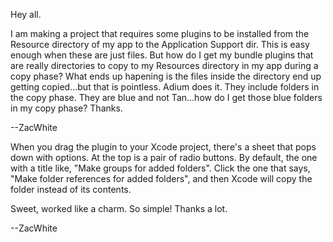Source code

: Hey all.

I am making a project that requires some plugins to be installed from the Resource directory of my app to the Application Support dir. This is easy enough when these are just files. But how do I get my bundle plugins that are really directories to copy to my Resources directory in my app during a copy phase? What ends up hapening is the files inside the directory end up getting copied...but that is pointless. Adium does it. They include folders in the copy phase. They are blue and not Tan...how do I get those blue folders in my copy phase? Thanks.

--ZacWhite

When you drag the plugin to your Xcode project, there's a sheet that pops down with options. At the top is a pair of radio buttons. By default, the one with a title like, "Make groups for added folders". Click the one that says, "Make folder references for added folders", and then Xcode will copy the folder instead of its contents.

Sweet, worked like a charm. So simple! Thanks a lot.

--ZacWhite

■ Assignment ■
Could you print the lines of the records above from the one containing "Sweet, worked like" through the last, exactly and with no additions?

■ Problem solution ■
Sweet, worked like a charm. So simple! Thanks a lot.

--ZacWhite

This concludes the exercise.